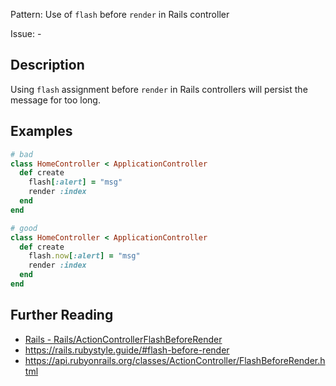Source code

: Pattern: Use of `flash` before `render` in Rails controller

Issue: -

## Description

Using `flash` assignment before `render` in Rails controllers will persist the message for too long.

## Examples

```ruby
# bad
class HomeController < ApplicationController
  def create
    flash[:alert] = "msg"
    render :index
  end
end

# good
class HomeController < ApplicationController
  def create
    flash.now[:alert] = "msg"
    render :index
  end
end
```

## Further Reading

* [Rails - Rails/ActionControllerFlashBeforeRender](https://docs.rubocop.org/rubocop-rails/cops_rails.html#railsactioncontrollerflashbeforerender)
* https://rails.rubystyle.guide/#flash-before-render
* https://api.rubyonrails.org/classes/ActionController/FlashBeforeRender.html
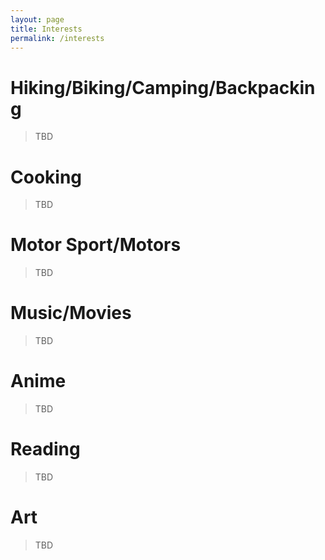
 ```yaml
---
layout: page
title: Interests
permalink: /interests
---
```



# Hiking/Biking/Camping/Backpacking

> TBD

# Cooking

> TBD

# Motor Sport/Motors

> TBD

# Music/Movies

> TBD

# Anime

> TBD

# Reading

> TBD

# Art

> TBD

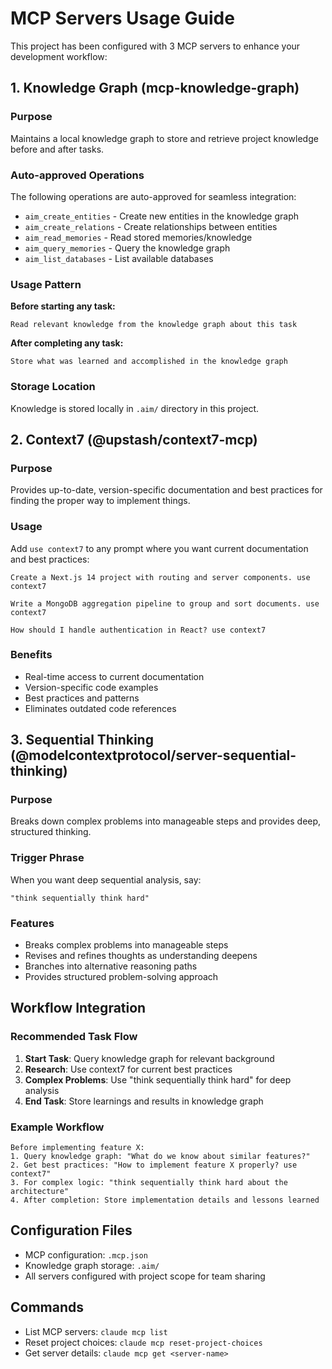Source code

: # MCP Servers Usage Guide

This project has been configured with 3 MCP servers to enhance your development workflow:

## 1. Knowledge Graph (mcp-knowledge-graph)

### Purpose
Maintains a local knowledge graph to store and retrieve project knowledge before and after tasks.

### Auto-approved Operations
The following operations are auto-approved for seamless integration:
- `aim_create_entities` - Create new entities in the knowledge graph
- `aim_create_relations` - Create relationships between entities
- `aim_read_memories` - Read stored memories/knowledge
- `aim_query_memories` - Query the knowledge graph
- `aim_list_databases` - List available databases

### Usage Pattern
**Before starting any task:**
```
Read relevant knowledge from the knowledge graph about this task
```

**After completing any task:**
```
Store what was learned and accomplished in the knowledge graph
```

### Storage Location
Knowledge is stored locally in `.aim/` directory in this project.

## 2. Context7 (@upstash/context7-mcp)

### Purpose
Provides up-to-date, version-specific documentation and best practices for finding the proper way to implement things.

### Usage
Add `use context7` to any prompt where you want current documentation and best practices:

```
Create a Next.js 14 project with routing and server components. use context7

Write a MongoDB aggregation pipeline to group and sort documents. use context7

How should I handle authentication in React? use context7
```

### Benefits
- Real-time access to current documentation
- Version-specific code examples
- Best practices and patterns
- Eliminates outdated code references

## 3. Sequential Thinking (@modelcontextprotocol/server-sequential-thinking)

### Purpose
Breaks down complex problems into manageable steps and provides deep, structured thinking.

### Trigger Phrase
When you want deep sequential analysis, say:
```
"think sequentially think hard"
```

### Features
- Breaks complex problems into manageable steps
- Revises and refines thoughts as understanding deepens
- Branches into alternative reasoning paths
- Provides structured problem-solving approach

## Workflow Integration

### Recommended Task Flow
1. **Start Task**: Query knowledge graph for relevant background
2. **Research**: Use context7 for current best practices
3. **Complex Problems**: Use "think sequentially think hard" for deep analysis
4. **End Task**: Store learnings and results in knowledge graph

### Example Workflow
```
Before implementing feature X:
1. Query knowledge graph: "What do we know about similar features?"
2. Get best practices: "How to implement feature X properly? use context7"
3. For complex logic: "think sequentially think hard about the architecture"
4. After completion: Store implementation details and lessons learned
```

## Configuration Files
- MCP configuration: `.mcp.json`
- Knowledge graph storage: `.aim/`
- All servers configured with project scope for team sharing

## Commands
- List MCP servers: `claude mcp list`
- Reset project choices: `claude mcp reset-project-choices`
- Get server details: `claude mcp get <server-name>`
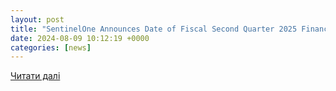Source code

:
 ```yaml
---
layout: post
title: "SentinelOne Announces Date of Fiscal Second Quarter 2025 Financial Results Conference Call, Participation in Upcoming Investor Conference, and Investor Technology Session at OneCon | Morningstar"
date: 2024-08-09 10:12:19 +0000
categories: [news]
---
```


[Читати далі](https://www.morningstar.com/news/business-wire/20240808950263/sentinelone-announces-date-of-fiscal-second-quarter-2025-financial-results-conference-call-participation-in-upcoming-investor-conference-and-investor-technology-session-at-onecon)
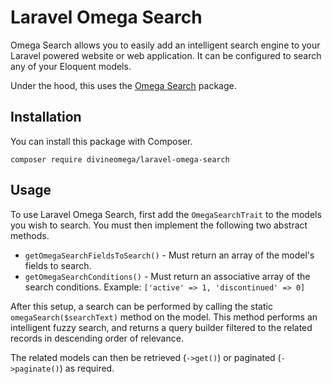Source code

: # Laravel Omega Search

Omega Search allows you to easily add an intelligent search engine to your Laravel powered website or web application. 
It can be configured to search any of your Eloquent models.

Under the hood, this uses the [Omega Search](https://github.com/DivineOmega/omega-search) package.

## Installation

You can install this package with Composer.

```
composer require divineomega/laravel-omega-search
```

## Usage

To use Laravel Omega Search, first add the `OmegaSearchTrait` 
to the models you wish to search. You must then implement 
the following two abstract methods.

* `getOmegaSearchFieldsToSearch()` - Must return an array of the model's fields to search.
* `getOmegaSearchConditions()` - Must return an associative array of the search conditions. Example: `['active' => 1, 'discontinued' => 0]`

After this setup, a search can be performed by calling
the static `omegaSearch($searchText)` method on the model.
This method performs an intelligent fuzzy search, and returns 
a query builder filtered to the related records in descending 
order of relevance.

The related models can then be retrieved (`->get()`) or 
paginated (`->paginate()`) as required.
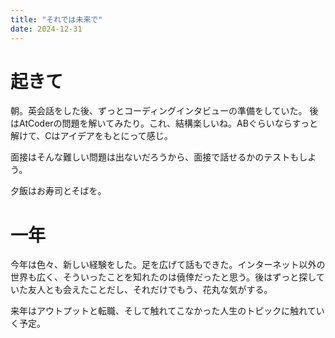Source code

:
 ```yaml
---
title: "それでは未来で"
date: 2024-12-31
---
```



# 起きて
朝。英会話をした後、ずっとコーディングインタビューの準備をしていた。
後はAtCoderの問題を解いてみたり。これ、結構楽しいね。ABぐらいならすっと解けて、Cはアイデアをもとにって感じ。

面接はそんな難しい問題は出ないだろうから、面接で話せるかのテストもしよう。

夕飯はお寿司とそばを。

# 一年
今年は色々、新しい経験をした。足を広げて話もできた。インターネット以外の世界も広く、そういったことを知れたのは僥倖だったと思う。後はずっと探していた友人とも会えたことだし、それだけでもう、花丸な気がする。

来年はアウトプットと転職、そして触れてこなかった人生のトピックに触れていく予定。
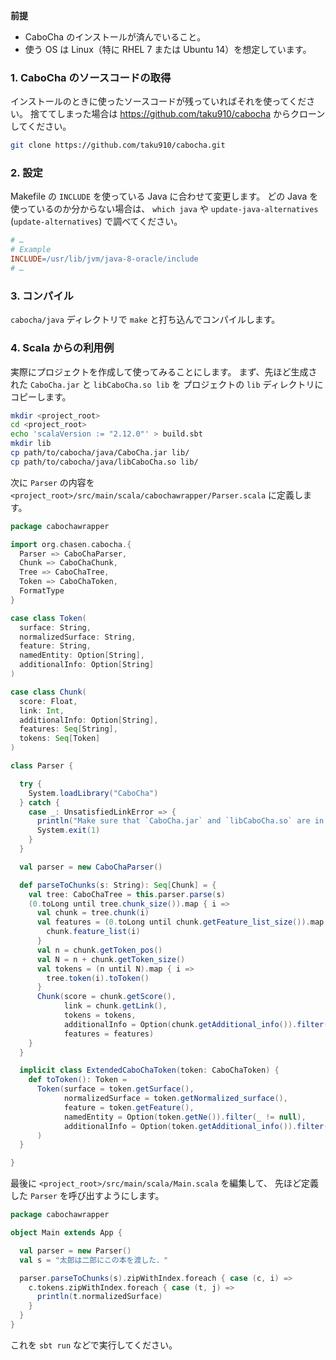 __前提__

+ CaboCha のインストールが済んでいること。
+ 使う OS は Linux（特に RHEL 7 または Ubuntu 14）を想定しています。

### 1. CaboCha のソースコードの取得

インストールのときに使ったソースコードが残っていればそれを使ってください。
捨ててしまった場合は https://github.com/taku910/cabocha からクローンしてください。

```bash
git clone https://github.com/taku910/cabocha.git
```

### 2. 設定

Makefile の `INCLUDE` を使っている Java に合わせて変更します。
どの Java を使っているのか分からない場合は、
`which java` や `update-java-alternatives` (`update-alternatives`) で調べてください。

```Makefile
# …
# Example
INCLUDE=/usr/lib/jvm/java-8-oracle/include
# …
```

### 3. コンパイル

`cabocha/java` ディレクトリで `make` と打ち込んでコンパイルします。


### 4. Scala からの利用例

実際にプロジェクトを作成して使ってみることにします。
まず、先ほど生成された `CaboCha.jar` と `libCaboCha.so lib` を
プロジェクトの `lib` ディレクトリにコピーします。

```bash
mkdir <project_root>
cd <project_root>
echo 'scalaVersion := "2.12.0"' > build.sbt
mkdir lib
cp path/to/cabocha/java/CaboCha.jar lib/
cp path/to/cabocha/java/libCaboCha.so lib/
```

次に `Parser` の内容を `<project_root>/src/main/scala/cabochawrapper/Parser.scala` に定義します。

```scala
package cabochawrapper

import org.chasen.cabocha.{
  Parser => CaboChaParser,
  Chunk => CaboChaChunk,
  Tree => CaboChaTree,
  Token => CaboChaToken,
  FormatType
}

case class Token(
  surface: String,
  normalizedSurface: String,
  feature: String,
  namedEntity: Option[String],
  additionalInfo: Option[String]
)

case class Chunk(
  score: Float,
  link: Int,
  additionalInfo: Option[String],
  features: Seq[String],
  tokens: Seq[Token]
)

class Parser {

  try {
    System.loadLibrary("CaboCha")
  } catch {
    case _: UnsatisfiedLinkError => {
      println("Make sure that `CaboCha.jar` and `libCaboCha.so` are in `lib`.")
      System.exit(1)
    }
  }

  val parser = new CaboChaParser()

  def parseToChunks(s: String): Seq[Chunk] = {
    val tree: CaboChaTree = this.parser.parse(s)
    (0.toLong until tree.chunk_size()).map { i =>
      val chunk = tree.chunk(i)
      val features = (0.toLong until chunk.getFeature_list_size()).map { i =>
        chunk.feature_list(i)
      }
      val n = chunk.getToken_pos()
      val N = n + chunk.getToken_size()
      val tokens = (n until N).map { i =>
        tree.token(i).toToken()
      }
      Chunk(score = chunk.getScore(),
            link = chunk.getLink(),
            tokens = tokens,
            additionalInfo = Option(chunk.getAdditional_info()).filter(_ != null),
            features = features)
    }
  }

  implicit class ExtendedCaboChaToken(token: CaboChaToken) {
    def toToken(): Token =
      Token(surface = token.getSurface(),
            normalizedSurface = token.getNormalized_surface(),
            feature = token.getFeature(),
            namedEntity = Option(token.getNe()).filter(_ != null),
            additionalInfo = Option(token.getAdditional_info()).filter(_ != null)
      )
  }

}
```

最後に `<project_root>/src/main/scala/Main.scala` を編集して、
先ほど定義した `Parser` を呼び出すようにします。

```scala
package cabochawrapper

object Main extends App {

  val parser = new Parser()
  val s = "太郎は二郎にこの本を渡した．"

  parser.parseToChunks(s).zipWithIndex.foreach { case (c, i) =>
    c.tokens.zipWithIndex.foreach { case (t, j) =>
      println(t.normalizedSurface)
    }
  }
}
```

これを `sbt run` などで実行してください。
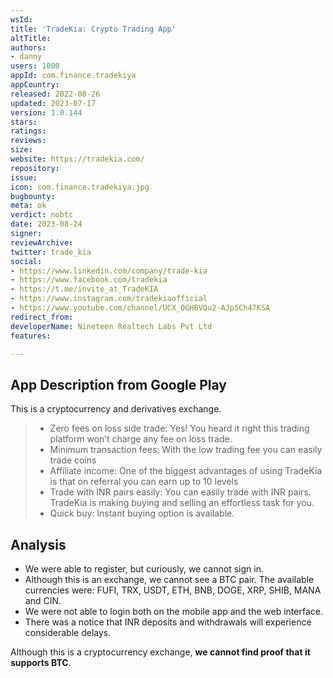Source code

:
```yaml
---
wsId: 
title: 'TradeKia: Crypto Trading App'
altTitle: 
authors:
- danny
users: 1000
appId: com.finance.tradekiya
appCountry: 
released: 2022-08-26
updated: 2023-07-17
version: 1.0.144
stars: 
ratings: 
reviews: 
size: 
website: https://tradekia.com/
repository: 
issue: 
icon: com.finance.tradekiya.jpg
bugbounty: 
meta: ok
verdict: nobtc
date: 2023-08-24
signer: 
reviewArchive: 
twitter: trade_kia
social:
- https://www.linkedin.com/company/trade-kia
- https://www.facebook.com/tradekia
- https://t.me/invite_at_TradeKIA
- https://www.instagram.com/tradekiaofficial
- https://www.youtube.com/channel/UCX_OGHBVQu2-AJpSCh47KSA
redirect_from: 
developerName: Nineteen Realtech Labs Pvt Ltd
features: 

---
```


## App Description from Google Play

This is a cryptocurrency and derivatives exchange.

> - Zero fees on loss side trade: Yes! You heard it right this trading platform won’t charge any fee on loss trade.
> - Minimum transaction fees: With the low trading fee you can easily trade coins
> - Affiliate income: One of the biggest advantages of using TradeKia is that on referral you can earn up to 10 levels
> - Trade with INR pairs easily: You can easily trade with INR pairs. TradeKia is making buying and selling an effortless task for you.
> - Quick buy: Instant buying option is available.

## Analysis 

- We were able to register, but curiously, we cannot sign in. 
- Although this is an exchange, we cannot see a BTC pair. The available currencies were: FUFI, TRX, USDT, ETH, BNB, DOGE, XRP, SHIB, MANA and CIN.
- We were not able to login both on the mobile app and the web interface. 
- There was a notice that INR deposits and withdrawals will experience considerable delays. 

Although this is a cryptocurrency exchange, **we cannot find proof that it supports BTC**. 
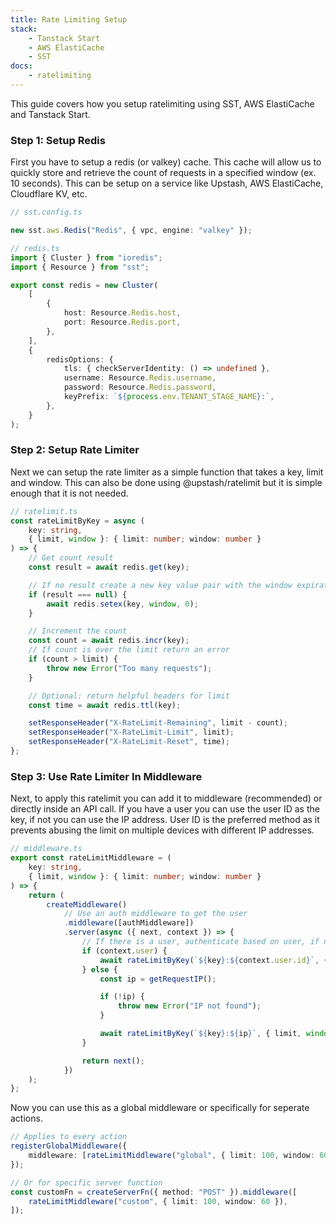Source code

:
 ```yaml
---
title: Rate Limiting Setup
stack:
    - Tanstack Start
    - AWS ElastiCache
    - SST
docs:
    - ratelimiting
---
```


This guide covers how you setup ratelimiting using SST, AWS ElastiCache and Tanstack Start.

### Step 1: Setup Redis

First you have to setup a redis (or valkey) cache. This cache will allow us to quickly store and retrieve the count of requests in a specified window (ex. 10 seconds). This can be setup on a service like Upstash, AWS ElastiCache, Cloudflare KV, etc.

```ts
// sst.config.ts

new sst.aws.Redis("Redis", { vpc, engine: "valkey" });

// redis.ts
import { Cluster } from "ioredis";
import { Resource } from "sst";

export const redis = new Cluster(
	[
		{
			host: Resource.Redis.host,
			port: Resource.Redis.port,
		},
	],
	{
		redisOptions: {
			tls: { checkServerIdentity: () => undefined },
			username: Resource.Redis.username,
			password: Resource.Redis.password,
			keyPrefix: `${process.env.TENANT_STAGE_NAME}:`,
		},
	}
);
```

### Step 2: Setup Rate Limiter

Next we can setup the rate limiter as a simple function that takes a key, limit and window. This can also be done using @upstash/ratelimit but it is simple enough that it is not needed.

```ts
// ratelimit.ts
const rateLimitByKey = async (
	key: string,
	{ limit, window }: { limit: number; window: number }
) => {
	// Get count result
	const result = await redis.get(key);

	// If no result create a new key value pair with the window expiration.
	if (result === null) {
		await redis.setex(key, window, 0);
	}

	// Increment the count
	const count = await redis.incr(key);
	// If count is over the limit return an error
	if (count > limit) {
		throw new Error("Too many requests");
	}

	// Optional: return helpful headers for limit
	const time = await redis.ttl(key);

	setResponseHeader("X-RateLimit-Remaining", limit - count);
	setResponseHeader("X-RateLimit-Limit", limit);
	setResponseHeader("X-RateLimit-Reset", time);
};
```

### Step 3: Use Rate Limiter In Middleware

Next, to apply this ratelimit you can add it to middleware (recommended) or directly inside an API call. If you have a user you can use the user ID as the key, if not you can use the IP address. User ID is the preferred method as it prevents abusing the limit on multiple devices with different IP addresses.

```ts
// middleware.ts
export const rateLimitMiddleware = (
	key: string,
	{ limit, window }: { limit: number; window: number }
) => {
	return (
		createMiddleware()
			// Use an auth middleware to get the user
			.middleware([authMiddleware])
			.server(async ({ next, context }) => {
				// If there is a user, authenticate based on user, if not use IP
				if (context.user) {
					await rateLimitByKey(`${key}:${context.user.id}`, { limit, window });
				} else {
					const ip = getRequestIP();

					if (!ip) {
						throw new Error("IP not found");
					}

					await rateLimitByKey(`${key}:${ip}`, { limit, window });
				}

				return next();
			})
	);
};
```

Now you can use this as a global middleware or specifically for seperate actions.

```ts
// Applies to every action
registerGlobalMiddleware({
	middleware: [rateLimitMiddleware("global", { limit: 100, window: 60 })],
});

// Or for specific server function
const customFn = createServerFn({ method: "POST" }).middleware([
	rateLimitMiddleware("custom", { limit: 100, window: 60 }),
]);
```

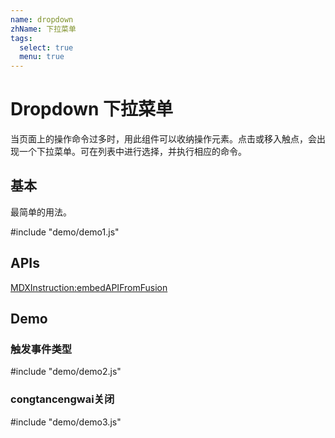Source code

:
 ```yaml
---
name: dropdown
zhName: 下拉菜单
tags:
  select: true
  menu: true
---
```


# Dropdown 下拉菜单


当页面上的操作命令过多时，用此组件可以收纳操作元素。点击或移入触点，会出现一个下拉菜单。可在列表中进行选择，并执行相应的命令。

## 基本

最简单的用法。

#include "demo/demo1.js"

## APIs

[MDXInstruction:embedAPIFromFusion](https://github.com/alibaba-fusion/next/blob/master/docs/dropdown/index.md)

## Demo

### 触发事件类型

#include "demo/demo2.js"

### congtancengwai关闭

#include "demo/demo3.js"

^^^^^^^^^^^^^^^^

### Your assignment
Search the material above for "approved". Pull out each line where it shows up.

### Your response
### Auto-approved Operations
The following operations are auto-approved for seamless integration:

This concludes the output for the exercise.